WHY IT’S A MUST WATCH
Special Jury Prize at Cannes; Oscar-nominated. A landmark hybrid film smuggled out after Rasoulof’s escape—urgent and intimate, capturing a historic turning point with raw power.
CAST AND DIRECTOR
Directed by Mohammad Rasoulof. Stars Misagh Zare, Soheila Golestani, Setareh Maleki.
WHERE TO WATCH
Streaming on Hulu (or Disney+ with bundle); rent/buy on Prime Video or Apple TV.

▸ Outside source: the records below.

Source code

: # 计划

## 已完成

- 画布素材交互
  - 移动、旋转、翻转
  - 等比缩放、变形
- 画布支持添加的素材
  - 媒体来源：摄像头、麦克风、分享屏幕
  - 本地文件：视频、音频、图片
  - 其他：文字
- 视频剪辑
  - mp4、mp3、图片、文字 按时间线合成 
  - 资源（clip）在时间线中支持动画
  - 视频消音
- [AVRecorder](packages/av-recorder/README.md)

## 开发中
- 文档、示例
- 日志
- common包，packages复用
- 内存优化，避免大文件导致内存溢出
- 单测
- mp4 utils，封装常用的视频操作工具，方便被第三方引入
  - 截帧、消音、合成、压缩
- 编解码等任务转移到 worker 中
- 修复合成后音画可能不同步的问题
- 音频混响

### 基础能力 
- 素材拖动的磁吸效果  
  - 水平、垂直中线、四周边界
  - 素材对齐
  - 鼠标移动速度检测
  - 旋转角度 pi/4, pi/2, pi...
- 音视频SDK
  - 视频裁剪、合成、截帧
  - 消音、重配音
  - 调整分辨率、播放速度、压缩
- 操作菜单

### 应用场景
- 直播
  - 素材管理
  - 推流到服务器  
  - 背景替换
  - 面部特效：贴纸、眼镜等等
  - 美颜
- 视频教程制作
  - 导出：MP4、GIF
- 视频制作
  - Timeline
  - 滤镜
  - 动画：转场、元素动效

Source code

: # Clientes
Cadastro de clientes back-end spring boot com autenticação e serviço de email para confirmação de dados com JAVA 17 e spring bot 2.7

It Was Just an Accident (2025)
A mechanic kidnaps a man he believes tortured him in prison, sparking a tense revenge plot filled with moral ambiguity, dark humor, and reflections on justice versus vengeance.
WHY IT’S A MUST WATCH
Palme d’Or winner at Cannes (2025)—Panahi’s crowning achievement after years of bans. A philosophical thriller that’s hailed as one of the year’s best and a defiant landmark in Iranian cinema.
CAST AND DIRECTOR
Directed by Jafar Panahi. Stars Vahid Mobasseri, Ebrahim Azizi (ensemble with Panahi collaborators).
WHERE TO WATCH
Streaming on Hulu; rent/buy on Prime Video or Apple TV.
These films highlight the resilience of Iranian directors pushing boundaries—many at personal risk. They’re streaming on platforms like MUBI, Criterion Channel, or Prime Video in many regions. Which one’s next on your list, or any you’ve seen that hit hard?